On the whole, I'm a bit of a neatnik, except for that dresser top. Oddly, it can avoid the touch of a Swiffer for years at a time, until, suddenly - after two years, or five, or a decade - a tipping-point is reached. The clutter must go. The most recent occurred during a spring-cleaning offensive a while back.
The excavation unearthed several artifacts of interest: a cache of collar stays of assorted sizes, a backscratcher of uncertain origin, receipts for two 2005 Christmas Eve purchases at Victoria's Secret (don't ask), a stub from a $200 check from the Washington Post for a fall 1996 article I wrote, the names of the group of 25 friends and acquaintances who attended a 2002 Phillies game.
But it was the cache of ticket stubs to long-ago sporting and theater events that caught my eye.
Sorting through the pile reminded me of how quickly time passes. Can it be six years since my snake-bitten attempt to rendezvous with a friend at that June 17, 2004, Thursday afternoon game between the Phillies and Detroit Tigers?
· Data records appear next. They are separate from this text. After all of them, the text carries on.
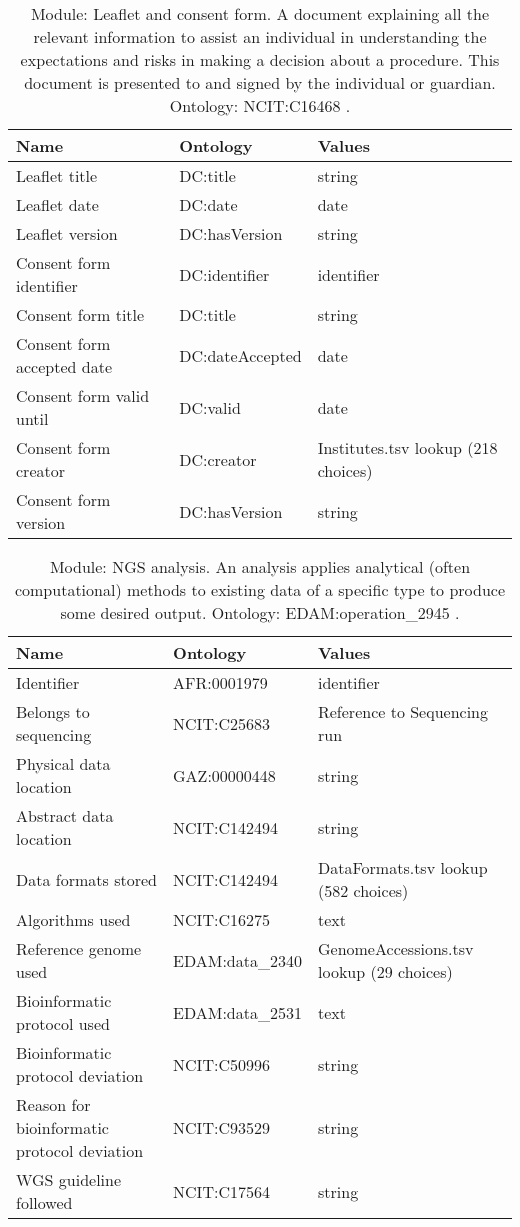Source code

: \documentclass{article}
\begin{document}
\begin{table}[htb]
\begin{tabular}{lll}
Name & Ontology & Values \\
\hline
Leaflet title & DC:title  & string \\
Leaflet date & DC:date  & date \\
Leaflet version & DC:hasVersion  & string \\
Consent form identifier & DC:identifier  & identifier \\
Consent form title & DC:title  & string \\
Consent form accepted date & DC:dateAccepted  & date \\
Consent form valid until & DC:valid  & date \\
Consent form creator & DC:creator  & Institutes.tsv lookup (218 choices) \\
Consent form version & DC:hasVersion  & string \\
\hline
\end{tabular}
\caption[Module: Leaflet and consent form]{\label{table:table14} Module: Leaflet and consent form. A document explaining all the relevant information to assist an individual in understanding the expectations and risks in making a decision about a procedure. This document is presented to and signed by the individual or guardian. Ontology: NCIT:C16468 . }
\end{table}

\begin{table}[htb]
\begin{tabular}{lll}
Name & Ontology & Values \\
\hline
Identifier & AFR:0001979  & identifier \\
Belongs to sequencing & NCIT:C25683  & Reference to Sequencing run \\
Physical data location & GAZ:00000448  & string \\
Abstract data location & NCIT:C142494  & string \\
Data formats stored & NCIT:C142494  & DataFormats.tsv lookup (582 choices) \\
Algorithms used & NCIT:C16275  & text \\
Reference genome used & EDAM:data\_2340  & GenomeAccessions.tsv lookup (29 choices) \\
Bioinformatic protocol used & EDAM:data\_2531  & text \\
Bioinformatic protocol deviation & NCIT:C50996  & string \\
Reason for bioinformatic protocol deviation & NCIT:C93529  & string \\
WGS guideline followed & NCIT:C17564  & string \\
\hline
\end{tabular}
\caption[Module: NGS analysis]{\label{table:table15} Module: NGS analysis. An analysis applies analytical (often computational) methods to existing data of a specific type to produce some desired output. Ontology: EDAM:operation\_2945 . }
\end{table}
\end{document}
It seems like only yesterday that a protracted court hearing, hellish traffic, nonexistent parking and the unfamiliar maze of Citizens Bank Park all conspired to frustrate my arrival at my seat until the eighth inning of a Phillies win.
And how can it be that it's approaching 11 years since my one and only Bruce Springsteen concert (mezzanine level, $67.50, terrible acoustics) on Saturday, Sept. 25, 1999, at the First Union Center (rechristened the Wachovia Center in 2003, and Wells Fargo Center as of July 1)? I shuddered at these reminders of the fleeting years.
But it was comparing the pre- and post-9/11 relics that evoked the most visceral reactions. That terrible date draws an ugly, sulfuric, jagged boundary between two vastly different worlds, the world before the Department of Homeland Security, terror alerts, the TSA and full-body scanners and today's post-9/11 world where they are commonplace.
Compare a July 2, 2000, game between the Baltimore Orioles and Toronto Blue Jays and a Sept. 21, 2001, concert with Joe Cocker and the Guess Who at the First Union Center.
Two tickets came my way early that July Sunday, and, by game time, my buddy and I were ensconced in Left Field Club seats in Baltimore's beautiful Camden Yards. I recall the Maryland crab cakes, the carefree crowd, the cloudless sky and Will Clark's game-winning home run in the bottom of the eighth. No pat-downs or metal detectors in sight.
No one in attendance at the half-filled First Union Center was in a party mood 10 days after 9/11. I recall talk of canceling the event.
THE PARKING lots were eerily devoid of tailgaters, police and barricades were everywhere, and, if memory serves, ticketholders were patted down on entering. Although a pall enveloped the evening, I brushed away tears as both performers, Mad Dog Englishman Cocker and the Guess Who from north of the border, expressed heartfelt sympathy for America and its people.
The Vatican researchers may have their high-tech lasers, but whenever I want to open a window into my past, I need only rummage through the top of my dresser.
Gerald K. McOscar is a lawyer who lives in West Chester.